Items from a data source
◇ ◇ ◇ ◇

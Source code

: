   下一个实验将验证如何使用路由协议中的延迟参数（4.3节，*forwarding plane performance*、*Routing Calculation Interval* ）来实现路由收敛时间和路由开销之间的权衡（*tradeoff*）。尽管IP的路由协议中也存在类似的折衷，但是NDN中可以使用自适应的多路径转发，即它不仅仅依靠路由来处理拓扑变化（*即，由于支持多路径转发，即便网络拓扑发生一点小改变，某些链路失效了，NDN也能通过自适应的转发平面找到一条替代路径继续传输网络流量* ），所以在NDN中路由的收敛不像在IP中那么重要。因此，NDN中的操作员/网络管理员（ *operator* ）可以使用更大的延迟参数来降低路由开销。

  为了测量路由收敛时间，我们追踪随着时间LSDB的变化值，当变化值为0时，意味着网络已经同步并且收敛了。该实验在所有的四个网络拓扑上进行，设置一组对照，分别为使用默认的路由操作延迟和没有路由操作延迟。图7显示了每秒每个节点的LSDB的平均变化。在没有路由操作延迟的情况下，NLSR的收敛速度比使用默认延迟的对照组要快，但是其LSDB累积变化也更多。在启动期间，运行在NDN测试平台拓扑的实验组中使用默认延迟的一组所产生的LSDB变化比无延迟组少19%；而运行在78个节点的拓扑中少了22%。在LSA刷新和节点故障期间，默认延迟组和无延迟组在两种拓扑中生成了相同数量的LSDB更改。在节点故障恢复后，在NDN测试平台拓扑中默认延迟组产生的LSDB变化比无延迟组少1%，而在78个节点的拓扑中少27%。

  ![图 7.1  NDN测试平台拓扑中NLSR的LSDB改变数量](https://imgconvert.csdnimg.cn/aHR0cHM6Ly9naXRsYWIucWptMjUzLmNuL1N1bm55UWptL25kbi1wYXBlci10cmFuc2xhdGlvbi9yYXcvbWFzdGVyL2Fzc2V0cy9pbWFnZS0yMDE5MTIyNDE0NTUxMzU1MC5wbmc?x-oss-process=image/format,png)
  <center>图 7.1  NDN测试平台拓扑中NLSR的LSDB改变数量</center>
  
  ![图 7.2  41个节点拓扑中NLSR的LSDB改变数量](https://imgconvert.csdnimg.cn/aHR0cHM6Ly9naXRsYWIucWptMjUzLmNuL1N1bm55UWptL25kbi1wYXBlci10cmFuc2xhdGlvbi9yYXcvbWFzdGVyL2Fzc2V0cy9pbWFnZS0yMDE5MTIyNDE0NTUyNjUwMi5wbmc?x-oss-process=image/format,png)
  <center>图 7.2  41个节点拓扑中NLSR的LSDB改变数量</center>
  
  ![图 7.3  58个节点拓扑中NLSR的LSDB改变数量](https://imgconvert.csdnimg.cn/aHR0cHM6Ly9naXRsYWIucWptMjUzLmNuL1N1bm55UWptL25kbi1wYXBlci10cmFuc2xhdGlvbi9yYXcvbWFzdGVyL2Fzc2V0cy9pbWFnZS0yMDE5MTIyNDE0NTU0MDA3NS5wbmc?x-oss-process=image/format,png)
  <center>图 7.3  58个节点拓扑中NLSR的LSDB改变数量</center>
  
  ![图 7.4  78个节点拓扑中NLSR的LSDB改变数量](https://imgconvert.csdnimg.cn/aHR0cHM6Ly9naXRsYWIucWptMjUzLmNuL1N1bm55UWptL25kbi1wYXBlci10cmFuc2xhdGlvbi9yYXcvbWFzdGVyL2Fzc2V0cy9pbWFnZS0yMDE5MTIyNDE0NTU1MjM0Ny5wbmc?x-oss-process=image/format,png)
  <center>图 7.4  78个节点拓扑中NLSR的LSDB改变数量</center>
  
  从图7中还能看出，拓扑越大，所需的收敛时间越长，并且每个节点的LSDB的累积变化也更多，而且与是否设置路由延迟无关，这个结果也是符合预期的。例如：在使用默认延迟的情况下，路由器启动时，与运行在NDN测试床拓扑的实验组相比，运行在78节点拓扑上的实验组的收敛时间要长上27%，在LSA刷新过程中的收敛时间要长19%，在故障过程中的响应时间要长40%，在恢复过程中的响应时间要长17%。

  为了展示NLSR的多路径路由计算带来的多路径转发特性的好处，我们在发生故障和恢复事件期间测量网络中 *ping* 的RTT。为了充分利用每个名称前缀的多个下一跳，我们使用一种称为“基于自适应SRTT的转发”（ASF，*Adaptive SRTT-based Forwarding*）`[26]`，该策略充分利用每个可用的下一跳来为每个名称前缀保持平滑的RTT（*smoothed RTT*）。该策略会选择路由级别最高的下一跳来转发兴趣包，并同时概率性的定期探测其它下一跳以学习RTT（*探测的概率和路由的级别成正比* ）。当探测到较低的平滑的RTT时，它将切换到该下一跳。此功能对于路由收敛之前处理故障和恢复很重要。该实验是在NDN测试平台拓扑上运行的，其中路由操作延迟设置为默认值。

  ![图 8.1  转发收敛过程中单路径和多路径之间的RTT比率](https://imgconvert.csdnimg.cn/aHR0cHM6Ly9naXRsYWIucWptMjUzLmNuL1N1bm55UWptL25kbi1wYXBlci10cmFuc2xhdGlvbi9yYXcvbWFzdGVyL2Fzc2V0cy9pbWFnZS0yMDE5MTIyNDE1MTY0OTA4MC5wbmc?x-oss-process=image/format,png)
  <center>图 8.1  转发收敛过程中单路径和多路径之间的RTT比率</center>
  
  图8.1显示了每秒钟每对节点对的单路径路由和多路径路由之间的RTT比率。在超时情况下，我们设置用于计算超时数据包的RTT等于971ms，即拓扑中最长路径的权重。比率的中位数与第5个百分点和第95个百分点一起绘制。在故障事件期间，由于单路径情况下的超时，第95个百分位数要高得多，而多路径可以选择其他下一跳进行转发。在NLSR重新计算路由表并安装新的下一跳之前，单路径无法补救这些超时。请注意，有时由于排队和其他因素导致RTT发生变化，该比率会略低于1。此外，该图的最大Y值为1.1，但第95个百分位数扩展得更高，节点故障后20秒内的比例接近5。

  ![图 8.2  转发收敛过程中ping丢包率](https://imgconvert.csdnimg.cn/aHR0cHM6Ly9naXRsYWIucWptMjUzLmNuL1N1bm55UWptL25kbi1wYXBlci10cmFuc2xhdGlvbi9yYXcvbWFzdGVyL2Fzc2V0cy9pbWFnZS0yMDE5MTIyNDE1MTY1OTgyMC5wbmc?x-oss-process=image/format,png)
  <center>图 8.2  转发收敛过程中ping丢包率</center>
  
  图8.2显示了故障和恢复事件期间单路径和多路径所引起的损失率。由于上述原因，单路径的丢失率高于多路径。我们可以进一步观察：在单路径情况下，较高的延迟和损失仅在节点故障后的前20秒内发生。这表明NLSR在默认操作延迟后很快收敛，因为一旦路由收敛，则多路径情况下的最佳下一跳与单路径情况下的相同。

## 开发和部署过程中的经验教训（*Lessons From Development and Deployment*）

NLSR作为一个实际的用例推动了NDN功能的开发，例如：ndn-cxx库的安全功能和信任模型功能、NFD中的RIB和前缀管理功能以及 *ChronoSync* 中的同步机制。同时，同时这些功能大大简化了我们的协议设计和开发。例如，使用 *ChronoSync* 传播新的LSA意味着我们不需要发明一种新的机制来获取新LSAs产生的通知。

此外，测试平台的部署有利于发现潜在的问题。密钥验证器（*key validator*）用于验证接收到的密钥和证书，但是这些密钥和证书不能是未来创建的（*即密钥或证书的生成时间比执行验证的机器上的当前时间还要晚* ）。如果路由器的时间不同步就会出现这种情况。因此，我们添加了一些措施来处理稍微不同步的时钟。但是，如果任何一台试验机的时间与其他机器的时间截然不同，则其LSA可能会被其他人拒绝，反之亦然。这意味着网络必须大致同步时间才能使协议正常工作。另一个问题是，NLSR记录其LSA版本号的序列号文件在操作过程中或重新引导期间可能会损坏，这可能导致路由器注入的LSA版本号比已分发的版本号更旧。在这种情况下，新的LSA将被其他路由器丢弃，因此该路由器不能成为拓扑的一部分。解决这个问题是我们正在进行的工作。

◇ ◇ ◇ ◇

Directions for this task. Determine how many lines of the data include the word "转发收敛过程中单路径和多路径之间的RTT比率". Reply with the count and no other text.

Output of the exercise. 2